Task to carry out: Narrow the data below down to the lines containing "Daily".
——
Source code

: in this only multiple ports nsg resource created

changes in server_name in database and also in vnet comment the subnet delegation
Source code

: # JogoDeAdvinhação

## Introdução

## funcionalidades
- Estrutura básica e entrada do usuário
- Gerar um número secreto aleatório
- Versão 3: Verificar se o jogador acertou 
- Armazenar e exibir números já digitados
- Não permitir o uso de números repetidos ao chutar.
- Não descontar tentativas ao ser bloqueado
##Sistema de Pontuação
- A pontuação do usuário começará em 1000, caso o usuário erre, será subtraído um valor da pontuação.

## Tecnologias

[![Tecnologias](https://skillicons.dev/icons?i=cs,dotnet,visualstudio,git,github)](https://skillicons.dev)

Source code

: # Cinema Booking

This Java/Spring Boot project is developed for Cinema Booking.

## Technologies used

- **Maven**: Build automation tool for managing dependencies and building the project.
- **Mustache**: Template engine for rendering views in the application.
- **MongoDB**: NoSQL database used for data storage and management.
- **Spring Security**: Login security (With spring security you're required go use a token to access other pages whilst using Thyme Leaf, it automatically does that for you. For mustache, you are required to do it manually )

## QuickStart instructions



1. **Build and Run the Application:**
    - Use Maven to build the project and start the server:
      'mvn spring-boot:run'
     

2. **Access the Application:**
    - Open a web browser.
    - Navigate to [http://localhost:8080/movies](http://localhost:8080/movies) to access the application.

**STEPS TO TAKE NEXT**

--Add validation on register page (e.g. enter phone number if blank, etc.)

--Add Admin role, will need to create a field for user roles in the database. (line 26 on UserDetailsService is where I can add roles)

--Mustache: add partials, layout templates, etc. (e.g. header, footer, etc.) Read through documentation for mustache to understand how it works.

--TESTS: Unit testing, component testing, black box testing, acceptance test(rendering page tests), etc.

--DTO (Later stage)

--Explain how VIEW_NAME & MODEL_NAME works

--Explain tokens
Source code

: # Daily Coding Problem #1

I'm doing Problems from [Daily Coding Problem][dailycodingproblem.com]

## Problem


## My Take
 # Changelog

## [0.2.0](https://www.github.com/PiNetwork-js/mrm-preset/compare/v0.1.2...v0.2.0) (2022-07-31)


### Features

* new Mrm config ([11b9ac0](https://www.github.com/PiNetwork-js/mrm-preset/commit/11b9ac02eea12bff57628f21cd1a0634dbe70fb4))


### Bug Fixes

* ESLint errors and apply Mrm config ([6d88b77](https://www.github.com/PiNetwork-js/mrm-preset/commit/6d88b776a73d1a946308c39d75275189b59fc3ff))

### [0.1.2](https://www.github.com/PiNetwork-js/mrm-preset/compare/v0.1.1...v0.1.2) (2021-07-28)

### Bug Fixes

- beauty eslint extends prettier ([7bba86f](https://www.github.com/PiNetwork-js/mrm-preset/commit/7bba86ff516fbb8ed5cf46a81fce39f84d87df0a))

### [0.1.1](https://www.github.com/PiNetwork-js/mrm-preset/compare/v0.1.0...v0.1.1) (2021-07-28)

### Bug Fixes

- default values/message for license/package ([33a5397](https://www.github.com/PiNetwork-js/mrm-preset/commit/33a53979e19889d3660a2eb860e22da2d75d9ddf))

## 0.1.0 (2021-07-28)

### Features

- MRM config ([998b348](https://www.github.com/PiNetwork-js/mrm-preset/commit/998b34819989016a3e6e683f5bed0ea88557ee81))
——
Task answer:
: # Daily Coding Problem #1
I'm doing Problems from [Daily Coding Problem][dailycodingproblem.com]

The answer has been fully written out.